Lynch was selected in the second round, the 47th overall pick, by the AFL’s Kansas City Chiefs, a team that had relocated from Dallas, where they were the Texans, in 1963.

“At that time the money in pro sports wasn’t all that great, so I knew I had to begin using that Notre Dame education right away and look for a career beyond football. To be honest, I really couldn’t envision playing much more than three or four years of pro ball.”

Thus began Lynch’s 11-year pro football career, one that lasted much longer than he initially envisioned. Before the end of his rookie season, he slid into a starting linebacker position along with two future Hall of Famers, Willie Lanier and Bobby Bell.

“While I was a middle linebacker at Notre Dame, I moved to right outside linebacker to accommodate Willie, who played in the middle. Bobby played the outside ’backer on the left. I feel so blessed to have played almost my entire career with two of the greatest ever to play the position,” Lynch said.

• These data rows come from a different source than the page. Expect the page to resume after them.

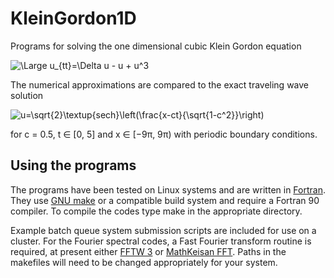 # KleinGordon1D

Programs for solving the one dimensional cubic Klein Gordon equation

<img src="https://latex.codecogs.com/svg.latex?\Large&space;u_{tt}=\Delta{u}-u+u^3" title="\Large u_{tt}=\Delta u - u + u^3" />

The numerical approximations are compared to the exact traveling wave solution

<img src="https://latex.codecogs.com/svg.latex?\Large&space;u=\sqrt{2}\textup{sech}\left(\frac{x-ct}{\sqrt{1-c^2}}\right)" title="u=\sqrt{2}\textup{sech}\left(\frac{x-ct}{\sqrt{1-c^2}}\right)" />

for c = 0.5, t ∈ [0, 5] and x ∈ [−9π, 9π) with periodic boundary conditions.

## Using the programs

The programs have been tested on Linux systems and are written in [Fortran](https://wg5-fortran.org/). 
They use [GNU make](https://www.gnu.org/software/make/) or a compatible build system and require a 
Fortran 90 compiler. To compile the codes type make in the appropriate directory.

Example batch queue system submission scripts are included for use on a cluster. For the Fourier spectral 
codes, a Fast Fourier transform routine is required, at present either [FFTW 3](http://fftw.org/) or [MathKeisan FFT](http://mathkeisan.com/). Paths in the makefiles will need to be changed appropriately for your system.
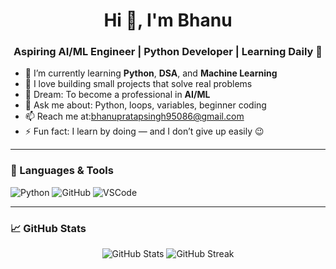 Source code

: <h1 align="center">Hi 👋, I'm Bhanu</h1>
<h3 align="center">Aspiring AI/ML Engineer | Python Developer | Learning Daily 🚀</h3>

- 🔭 I’m currently learning **Python**, **DSA**, and **Machine Learning**
- 🌱 I love building small projects that solve real problems
- 🤖 Dream: To become a professional in **AI/ML**
- 💬 Ask me about: Python, loops, variables, beginner coding
- 📫 Reach me at:bhanupratapsingh95086@gmail.com
- ⚡ Fun fact: I learn by doing — and I don’t give up easily 😉

---

### 🧰 Languages & Tools
![Python](https://img.shields.io/badge/Python-3776AB?style=for-the-badge&logo=python&logoColor=white)
![GitHub](https://img.shields.io/badge/GitHub-000?style=for-the-badge&logo=github&logoColor=white)
![VSCode](https://img.shields.io/badge/VS%20Code-007ACC?style=for-the-badge&logo=visual-studio-code&logoColor=white)

---

### 📈 GitHub Stats

<p align="center">
  <img src="https://github-readme-stats.vercel.app/api?username=bhanu-ai-ml-dev&show_icons=true&theme=radical" alt="GitHub Stats" />
  <img src="https://github-readme-streak-stats.herokuapp.com/?user=bhanu-ai-ml-dev&theme=radical" alt="GitHub Streak" />
</p>

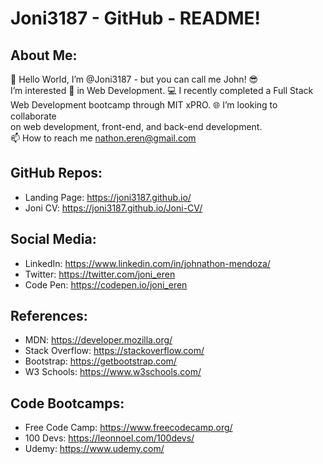 # Joni3187 - GitHub - README!

## About Me:
👋 Hello World, I’m @Joni3187 - but you can call me John! 😎<br>
 I’m interested 👀 in Web Development. 💻 I recently completed a Full Stack<br>
 Web Development bootcamp through MIT xPRO. 🌐 I’m looking to collaborate<br>
 on web development, front-end, and back-end development.<br>
 📫 How to reach me nathon.eren@gmail.com

## GitHub Repos:
- Landing Page: https://joni3187.github.io/
- Joni CV: https://joni3187.github.io/Joni-CV/

## Social Media:
- LinkedIn: https://www.linkedin.com/in/johnathon-mendoza/
- Twitter: https://twitter.com/joni_eren
- Code Pen: https://codepen.io/joni_eren

## References:
- MDN: https://developer.mozilla.org/
- Stack Overflow: https://stackoverflow.com/
- Bootstrap: https://getbootstrap.com/
- W3 Schools: https://www.w3schools.com/

## Code Bootcamps:
- Free Code Camp: https://www.freecodecamp.org/
- 100 Devs: https://leonnoel.com/100devs/
- Udemy: https://www.udemy.com/





<!-- Joni3187/Joni3187 is a ✨ special ✨ repository because its `README.md` (this file) appears on your GitHub profile. You can click the Preview link to take a look at your changes. -->
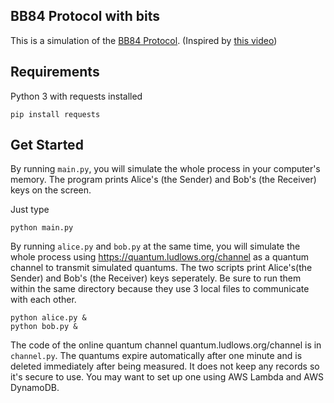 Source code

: ## BB84 Protocol with bits ##

This is a simulation of the [BB84 Protocol](https://en.wikipedia.org/wiki/BB84).
(Inspired by [this video](https://youtu.be/6H_9l9N3IXU "this video"))

Requirements
------------
Python 3 with requests installed

    pip install requests


Get Started
------------
By running `main.py`, you will simulate the whole process in your computer's memory. The program prints Alice's (the Sender) and Bob's (the Receiver) keys on the screen.

Just type

    python main.py

By running `alice.py` and `bob.py` at the same time, you will simulate the whole process using https://quantum.ludlows.org/channel as a quantum channel to transmit simulated quantums. The two scripts print Alice's(the Sender) and Bob's (the Receiver) keys seperately. Be sure to run them within the same directory because they use 3 local files to communicate with each other.

    python alice.py &
    python bob.py &

The code of the online quantum channel quantum.ludlows.org/channel is in `channel.py`. The quantums expire automatically after one minute and is deleted immediately after being measured. It does not keep any records so it's secure to use. You may want to set up one using AWS Lambda and AWS DynamoDB.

Lynch’s 11-year pro career bridged the AFL and NFL, with the two leagues merging after the 1969-70 season, the year after the Chiefs became the second and last AFL team to win the Super Bowl, 23-7, over the Minnesota Vikings.

Recalling his Super Bowl moment in New Orleans at Tulane Stadium, Lynch said, “Although we were 12-point underdogs, those who really knew football and had followed us all year and watched our defense really weren’t surprised we won convincingly.”

Life after football

Lynch’s career ended in 1977, with all 11 years being spent in Kansas City, his home today.

“Back when I played, you really couldn’t afford not to look beyond football, so most guys worked another job in the off-season. Pro careers were short, and the money really wasn’t what it is today. I suppose now players can’t afford not to make football their 12-month job, but that’s certainly not the way it was in the late ’60s and early ’70s.

In 1973, he became a partner with Daniel Thomas Hogarty in the food-brokerage business, with a primary attention to food-packaging technology. The name of the company is D. Thomas and Associates.

“Now, over 40 years later, we’re still going strong and headquartered in Kansas City with satellite offices all across the country. As it turned out with my career in football, I couldn’t have asked for a better opportunity or a more fulfilling and successful life after football.”

Lynch has been equally blessed, having married his high-school sweetheart, Georgia Quatman. They have two daughters, Megan and Kara; a son, Jake; and nine grandchildren.

Lynch returned to Lima for his 1963 LCC reunion in 2013 on a weekend in which his high-school jersey, No. 17, was retired and remains so impressed both with his hometown and also his old high school.

“I so enjoyed my visit to Lima and was impressed with the changes downtown. It was also gratifying to see that, LCC, while much smaller today than during my time, still has such strong leadership and vision and continues to do such a great job helping to mold its young men and women.”